Going online has allowed DIFF to add three days. This year, it will run for a full week. “We used to show around 26 features, narratives and documentaries,” says Ritu Sarin, who helms the festival with life partner fillmmaker Tenzing Sonam. “This year we will be showing more than 40. This has been made possible because the digital format is more flexible.” The decision to go online wasn’t easy. Says Sarin: “We’re from a generation that grew up watching films in cinemas. ... Also, DIFF is so much about the place and its intimate ambience. It took us a while to get our heads around the idea.”
“There are definitely a few advantages,” she admits. “The main one is that an online festival allows DIFF access to a much wider audience. With the exception of a few that have to be geo-blocked to India, all our films will be available to viewers in South Asia. And a large part of our shorts programme will also be available to international audiences. The other advantage is that audiences can technically watch more films during the weeklong window.”
“It’s a completely new medium, and everyone involved is still learning and innovating.… We had to understand the technicalities of organising a digital film festival,” says Sarin. “But yes, we are working with the foremost online delivery platform in the world, Shift72, so that has made the transition a lot easier.”
One aspect of DIFF that we can blindly bank upon is the quality of the curation. A foretaste has already been provided by the festival’s first bunch of films — six acclaimed documentaries and four narrative features.
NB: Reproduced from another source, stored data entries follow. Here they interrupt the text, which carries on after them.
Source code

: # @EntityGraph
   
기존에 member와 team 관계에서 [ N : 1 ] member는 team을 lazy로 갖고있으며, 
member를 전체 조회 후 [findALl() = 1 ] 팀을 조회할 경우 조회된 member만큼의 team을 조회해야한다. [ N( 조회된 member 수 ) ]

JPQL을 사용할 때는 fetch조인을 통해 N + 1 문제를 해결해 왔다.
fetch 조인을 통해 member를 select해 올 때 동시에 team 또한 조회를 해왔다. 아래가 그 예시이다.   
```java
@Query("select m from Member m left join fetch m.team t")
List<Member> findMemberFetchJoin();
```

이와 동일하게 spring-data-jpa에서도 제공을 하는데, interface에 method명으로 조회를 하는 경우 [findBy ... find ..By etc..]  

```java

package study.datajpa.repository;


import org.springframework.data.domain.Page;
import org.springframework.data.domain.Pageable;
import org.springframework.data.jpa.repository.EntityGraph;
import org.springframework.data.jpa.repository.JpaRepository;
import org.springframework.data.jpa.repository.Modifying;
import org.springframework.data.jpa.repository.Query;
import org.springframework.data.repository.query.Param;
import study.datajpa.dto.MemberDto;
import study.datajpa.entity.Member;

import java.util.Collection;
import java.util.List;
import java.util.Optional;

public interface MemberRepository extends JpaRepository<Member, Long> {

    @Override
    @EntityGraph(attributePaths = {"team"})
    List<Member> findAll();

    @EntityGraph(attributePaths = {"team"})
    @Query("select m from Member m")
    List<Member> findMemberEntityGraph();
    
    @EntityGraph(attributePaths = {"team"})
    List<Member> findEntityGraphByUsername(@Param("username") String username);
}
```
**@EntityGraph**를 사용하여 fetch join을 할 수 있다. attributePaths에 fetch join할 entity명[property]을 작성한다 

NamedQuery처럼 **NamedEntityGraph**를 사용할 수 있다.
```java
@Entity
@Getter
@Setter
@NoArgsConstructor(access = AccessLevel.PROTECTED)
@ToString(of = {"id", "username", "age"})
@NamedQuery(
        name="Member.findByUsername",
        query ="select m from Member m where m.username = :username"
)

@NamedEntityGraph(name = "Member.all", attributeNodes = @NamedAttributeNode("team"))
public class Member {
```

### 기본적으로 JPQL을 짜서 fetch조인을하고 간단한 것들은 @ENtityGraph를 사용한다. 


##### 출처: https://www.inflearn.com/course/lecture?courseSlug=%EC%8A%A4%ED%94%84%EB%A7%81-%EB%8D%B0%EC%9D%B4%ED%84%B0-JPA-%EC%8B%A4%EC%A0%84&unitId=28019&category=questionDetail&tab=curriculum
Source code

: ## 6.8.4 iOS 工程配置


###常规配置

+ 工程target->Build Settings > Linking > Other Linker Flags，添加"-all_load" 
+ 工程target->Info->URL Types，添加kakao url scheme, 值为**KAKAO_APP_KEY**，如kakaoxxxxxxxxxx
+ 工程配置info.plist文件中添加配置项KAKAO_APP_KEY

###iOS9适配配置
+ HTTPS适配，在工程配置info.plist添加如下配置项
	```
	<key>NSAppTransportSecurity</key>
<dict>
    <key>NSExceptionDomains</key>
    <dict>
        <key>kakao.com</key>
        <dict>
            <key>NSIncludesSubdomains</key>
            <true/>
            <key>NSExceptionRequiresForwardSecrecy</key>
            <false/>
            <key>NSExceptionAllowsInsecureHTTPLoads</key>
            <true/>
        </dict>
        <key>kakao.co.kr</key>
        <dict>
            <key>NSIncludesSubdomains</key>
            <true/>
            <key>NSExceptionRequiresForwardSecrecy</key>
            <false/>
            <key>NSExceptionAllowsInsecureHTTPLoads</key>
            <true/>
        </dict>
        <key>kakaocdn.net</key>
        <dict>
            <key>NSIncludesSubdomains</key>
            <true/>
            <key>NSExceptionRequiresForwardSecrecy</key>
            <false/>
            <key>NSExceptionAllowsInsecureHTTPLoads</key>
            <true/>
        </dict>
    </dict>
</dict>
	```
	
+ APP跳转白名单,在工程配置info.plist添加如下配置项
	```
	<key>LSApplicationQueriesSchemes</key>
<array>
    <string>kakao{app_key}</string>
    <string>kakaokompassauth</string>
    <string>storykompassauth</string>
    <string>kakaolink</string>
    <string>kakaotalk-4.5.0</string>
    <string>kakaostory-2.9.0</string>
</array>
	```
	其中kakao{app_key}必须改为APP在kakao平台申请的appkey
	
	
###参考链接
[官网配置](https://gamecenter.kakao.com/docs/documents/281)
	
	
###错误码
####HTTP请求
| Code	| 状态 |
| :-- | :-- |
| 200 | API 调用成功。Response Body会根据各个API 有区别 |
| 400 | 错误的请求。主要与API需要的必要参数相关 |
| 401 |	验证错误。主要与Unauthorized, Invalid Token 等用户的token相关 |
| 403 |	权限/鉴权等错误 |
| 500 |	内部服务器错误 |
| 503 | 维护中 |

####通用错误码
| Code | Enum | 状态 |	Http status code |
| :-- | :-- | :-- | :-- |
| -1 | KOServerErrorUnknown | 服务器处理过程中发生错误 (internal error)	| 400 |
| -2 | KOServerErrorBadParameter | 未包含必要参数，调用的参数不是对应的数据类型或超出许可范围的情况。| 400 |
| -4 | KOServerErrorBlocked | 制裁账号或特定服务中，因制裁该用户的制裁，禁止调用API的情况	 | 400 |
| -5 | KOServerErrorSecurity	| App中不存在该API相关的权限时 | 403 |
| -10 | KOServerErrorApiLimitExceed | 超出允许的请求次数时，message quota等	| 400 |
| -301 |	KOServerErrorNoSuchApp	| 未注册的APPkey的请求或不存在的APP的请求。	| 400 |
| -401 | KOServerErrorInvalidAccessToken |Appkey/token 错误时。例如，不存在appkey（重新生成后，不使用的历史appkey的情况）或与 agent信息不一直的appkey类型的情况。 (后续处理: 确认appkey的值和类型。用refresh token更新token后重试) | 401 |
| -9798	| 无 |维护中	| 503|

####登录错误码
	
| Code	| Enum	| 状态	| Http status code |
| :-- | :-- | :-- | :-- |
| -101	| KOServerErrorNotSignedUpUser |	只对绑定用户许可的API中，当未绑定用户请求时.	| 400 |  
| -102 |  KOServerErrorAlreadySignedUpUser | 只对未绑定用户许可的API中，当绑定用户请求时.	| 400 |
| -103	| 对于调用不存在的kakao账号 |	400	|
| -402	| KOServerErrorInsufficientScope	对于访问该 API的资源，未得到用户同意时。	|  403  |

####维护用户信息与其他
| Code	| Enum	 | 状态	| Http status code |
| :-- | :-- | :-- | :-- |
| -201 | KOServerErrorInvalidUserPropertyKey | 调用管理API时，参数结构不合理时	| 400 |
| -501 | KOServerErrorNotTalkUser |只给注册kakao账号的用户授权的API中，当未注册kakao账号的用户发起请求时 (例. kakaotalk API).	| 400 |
Watch out especially for the Chinese documentary 76 Days, about frontline hospital workers in Wuhan, a city of 11 million where Covid-19 first struck, who staked their all to treat patients dangling between life and death. The film — the title refers to the number of days Wuhan was under lockdown — goes beyond pandemic statistics to capture the human dimension of the terrifying health crisis.
Two documentaries travel to the heart of India and tell incredible stories of adversity and resilience. Pushpendra Singh’s Pearl of the Desert follows a 12-year-old Manganiyar boy from a remote Rajasthan village, who must balance his musical tradition with the demands of a changing world. The other Indian documentary in the DIFF 2020’s initial selection, A Rifle and a Bag, is the first feature-length film from the No Cut Film Collective launched by Arya Rother, Cristina Hanes and Isabella Rinaldi, three graduates of DocNomads, the European Union’s documentary direction programme.
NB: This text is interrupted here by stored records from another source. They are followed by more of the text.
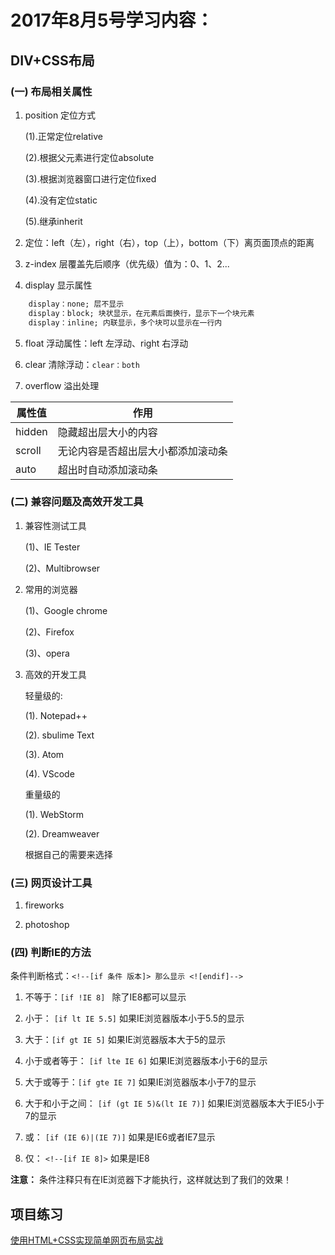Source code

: # 2017年8月5号学习内容：

## DIV+CSS布局

### (一) 布局相关属性

1. position 定位方式

   (1).正常定位relative

   (2).根据父元素进行定位absolute

   (3).根据浏览器窗口进行定位fixed

   (4).没有定位static

   (5).继承inherit

2. 定位：left（左），right（右），top（上），bottom（下）离页面顶点的距离

3. z-index 层覆盖先后顺序（优先级）值为：0、1、2...

4. display 显示属性

```css
	display：none; 层不显示
	display：block; 块状显示，在元素后面换行，显示下一个块元素
	display：inline; 内联显示，多个块可以显示在一行内
```

5. float 浮动属性：left 左浮动、right 右浮动

6. clear 清除浮动：`clear：both`

7. overflow 溢出处理

|  属性值| 作用  |
|-------|-------|
|hidden |隐藏超出层大小的内容|
|scroll |无论内容是否超出层大小都添加滚动条|
|auto |超出时自动添加滚动条|

### (二) 兼容问题及高效开发工具

1. 兼容性测试工具

   (1)、IE Tester

   (2)、Multibrowser

2. 常用的浏览器

   (1)、Google chrome

   (2)、Firefox

   (3)、opera

3. 高效的开发工具

   轻量级的:

   (1). Notepad++

   (2). sbulime Text

   (3). Atom

   (4). VScode

   重量级的

   (1). WebStorm

   (2). Dreamweaver

   根据自己的需要来选择

### (三) 网页设计工具

1. fireworks

2. photoshop

### (四) 判断IE的方法

   条件判断格式：`<!--[if 条件 版本]> 那么显示 <![endif]-->`

1. 不等于：`[if !IE 8] ` 除了IE8都可以显示

2. 小于： `[if lt IE 5.5]` 如果IE浏览器版本小于5.5的显示

3. 大于：`[if gt IE 5]` 如果IE浏览器版本大于5的显示

4. 小于或者等于： `[if lte IE 6]` 如果IE浏览器版本小于6的显示

5. 大于或等于：`[if gte IE 7]` 如果IE浏览器版本小于7的显示

6. 大于和小于之间： `[if (gt IE 5)&(lt IE 7)]` 如果IE浏览器版本大于IE5小于7的显示 
   
7. 或： `[if (IE 6)|(IE 7)]` 如果是IE6或者IE7显示
		
8. 仅： `<!--[if IE 8]>` 如果是IE8

**注意：** 条件注释只有在IE浏览器下才能执行，这样就达到了我们的效果！

## 项目练习

   [使用HTML+CSS实现简单网页布局实战](https://super456.github.io/study-html-css-2017/0805/html-css.html)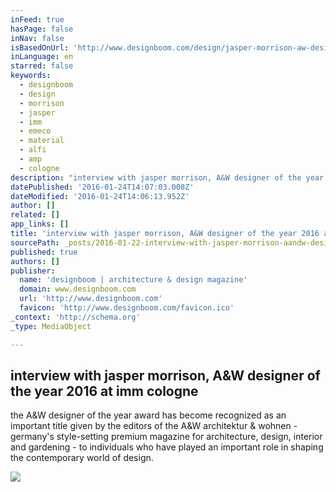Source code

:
 ```yaml
---
inFeed: true
hasPage: false
inNav: false
isBasedOnUrl: 'http://www.designboom.com/design/jasper-morrison-aw-designer-of-the-year-imm-cologne-01-21-2016/'
inLanguage: en
starred: false
keywords:
  - designboom
  - design
  - morrison
  - jasper
  - imm
  - emeco
  - material
  - alfi
  - amp
  - cologne
description: "interview with jasper morrison, A&W designer of the year 2016 at imm cologne interview with jasper morrison, A&W designer of the year 2016 at imm cologne portrait © designboom the A&W designer of the year award has become recognized as an important title given by the editors of the A&W architektur & wohnen - germany's style-setting premium magazine for architecture, design, interior and gardening - to individuals who have played an important role in shaping the contemporary world of design."
datePublished: '2016-01-24T14:07:03.008Z'
dateModified: '2016-01-24T14:06:13.952Z'
author: []
related: []
app_links: []
title: 'interview with jasper morrison, A&W designer of the year 2016 at imm cologne'
sourcePath: _posts/2016-01-22-interview-with-jasper-morrison-aandw-designer-of-the-year-201.md
published: true
authors: []
publisher:
  name: 'designboom | architecture & design magazine'
  domain: www.designboom.com
  url: 'http://www.designboom.com'
  favicon: 'http://www.designboom.com/favicon.ico'
_context: 'http://schema.org'
_type: MediaObject

---
```

<article style=""><h1>interview with jasper morrison, A&amp;W designer of the year 2016 at imm cologne</h1><p> the A&amp;W designer of the year award has become recognized as an important title given by the editors of the A&amp;W architektur &amp; wohnen - germany's style-setting premium magazine for architecture, design, interior and gardening - to individuals who have played an important role in shaping the contemporary world of design.</p><img src="https://s3-us-west-2.amazonaws.com/the-grid-img/p/ec2429ecc8aa701d3f17a68965a3796101d74b4c.jpg" /></article>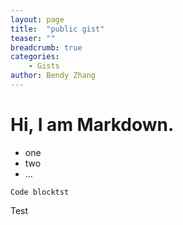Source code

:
 ```yaml
---
layout: page
title:  "public gist"
teaser: ""
breadcrumb: true
categories:
    - Gists
author: Bendy Zhang
---
```


# Hi, I am Markdown.
- one
- two
- ...

```
Code blocktst
```

Test

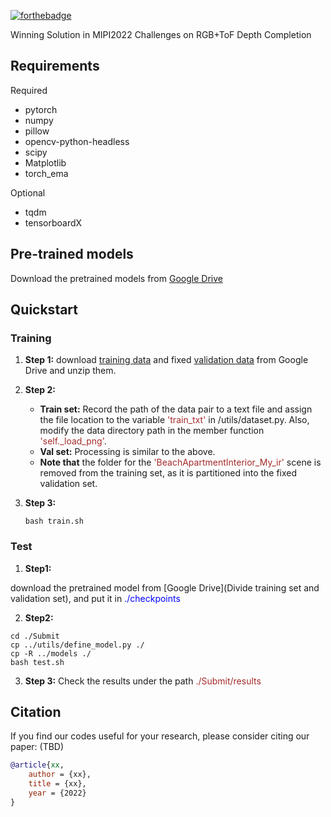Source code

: [![forthebadge](https://img.shields.io/badge/PyTorch-1.10.1-orange.svg)](https://forthebadge.com)

Winning Solution in MIPI2022 Challenges on RGB+ToF Depth Completion

## Requirements  
Required 
* pytorch
* numpy
* pillow 
* opencv-python-headless 
* scipy    
* Matplotlib
* torch_ema

Optional
* tqdm 
* tensorboardX

## Pre-trained models
Download the pretrained models from [Google Drive](https://drive.google.com/file/d/1Zby9acKFEbFzcC5lieECOlMN3yiMuhUm/view?usp=sharing)

## Quickstart

### Training

1. **Step 1:** download [training data](https://drive.google.com/file/d/1OkuUhlv5i5EIh5y7bgYTt_5ZRGF__1aT/view) and fixed [validation data](https://drive.google.com/file/d/1ki4oIJmY-AKPSg_T1214kb0Z_2g7ma8-/view?usp=sharing) from Google Drive and unzip them.

2. **Step 2:**

   - **Train set:** Record the path of the data pair to a text file and assign the file location to the variable <font color="brown">'train_txt'</font>  in /utils/dataset.py. Also, modify the data directory path in the member function <font color="brown">'self._load_png'</font>.
   - **Val set:** Processing is similar to the above.
   - **Note that** the folder for the <font color="brown">'BeachApartmentInterior_My_ir'</font> scene is removed from the training set, as it is partitioned into the fixed validation set.

3. **Step 3:**

   ```shell
   bash train.sh
   ```

### Test

1. **Step1:**

download the pretrained model from [Google Drive](Divide training set and validation set), and put it in <font color="blue">./checkpoints</font>

2. **Step2:**

```shell
cd ./Submit
cp ../utils/define_model.py ./
cp -R ../models ./
bash test.sh 
```

3. **Step 3:** Check the results under the path <font color="brown">./Submit/results</font>

## Citation
If you find our codes useful for your research, please consider citing our paper:
(TBD)

```bibtex
@article{xx,
    author = {xx},
    title = {xx},
    year = {2022}
}
```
A Rifle and a Bag transports the audience into the world of an ex-Naxalite couple preparing for the birth of their second child even as they have to find a school for their son. But as former Communist rebels who fought for the rights of tribals, they are up against an unsympathetic, even openly hostile, bureaucracy. They surrendered to ensure for themselves a workable future. But is there one for their ilk in contemporary India? Also in the documentary selection are Lauren Greenfield’s The Kingmaker, which documents Imelda Marcos’ push to win her son Bongbong the Filipino vice-presidency; David France’s Welcome to Chechnya, about the homophobic regime of Chechnyan leader Ramzan Kadyrov; and Sam Soko’s Softie, a portrait of Kenyan political activist Boniface Mwangi.
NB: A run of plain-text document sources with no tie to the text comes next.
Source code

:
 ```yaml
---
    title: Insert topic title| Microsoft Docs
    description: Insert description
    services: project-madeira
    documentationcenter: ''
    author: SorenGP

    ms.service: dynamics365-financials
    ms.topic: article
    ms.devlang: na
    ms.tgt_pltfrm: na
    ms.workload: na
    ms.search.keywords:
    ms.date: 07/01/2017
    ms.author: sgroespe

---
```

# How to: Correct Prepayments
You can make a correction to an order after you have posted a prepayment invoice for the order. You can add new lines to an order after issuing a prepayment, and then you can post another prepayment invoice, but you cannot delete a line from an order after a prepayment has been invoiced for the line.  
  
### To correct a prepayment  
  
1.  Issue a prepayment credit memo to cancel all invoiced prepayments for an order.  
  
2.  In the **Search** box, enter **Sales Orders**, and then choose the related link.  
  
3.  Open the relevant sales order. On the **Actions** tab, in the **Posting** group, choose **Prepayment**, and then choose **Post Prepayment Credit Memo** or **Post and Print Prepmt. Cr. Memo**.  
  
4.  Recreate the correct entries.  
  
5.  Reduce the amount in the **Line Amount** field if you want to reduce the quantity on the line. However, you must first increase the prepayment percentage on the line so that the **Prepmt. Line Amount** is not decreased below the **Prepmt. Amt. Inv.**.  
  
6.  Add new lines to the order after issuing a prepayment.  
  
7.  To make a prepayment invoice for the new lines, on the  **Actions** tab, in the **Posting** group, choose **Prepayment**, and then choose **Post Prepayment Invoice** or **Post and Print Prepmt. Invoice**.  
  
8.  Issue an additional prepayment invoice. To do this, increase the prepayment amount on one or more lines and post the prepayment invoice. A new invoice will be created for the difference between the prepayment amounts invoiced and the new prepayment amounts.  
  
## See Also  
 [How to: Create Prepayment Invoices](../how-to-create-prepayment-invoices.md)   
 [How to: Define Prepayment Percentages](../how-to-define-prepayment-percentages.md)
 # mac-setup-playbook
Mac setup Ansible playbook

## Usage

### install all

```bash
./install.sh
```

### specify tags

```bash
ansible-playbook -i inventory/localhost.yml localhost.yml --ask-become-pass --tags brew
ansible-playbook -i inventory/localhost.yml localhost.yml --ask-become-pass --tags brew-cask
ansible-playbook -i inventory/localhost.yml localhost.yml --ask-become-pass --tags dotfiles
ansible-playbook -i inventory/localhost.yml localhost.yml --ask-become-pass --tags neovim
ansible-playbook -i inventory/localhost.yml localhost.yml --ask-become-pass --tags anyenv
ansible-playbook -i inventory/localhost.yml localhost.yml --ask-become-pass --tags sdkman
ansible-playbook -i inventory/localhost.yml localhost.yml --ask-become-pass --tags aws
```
The four narrative features in DIFF’s initial selection include Polish director Jan Komasa’s Corpus Christi, the story of a young man who leaves a correctional centre after serving time for unspecified crimes and fakes the persona of a priest, and Fernanda Valadez’s Mexican film Identifying Features, in which a desperate mother travels across the country in search of a missing son, who left his central Mexican home to look for work in the US.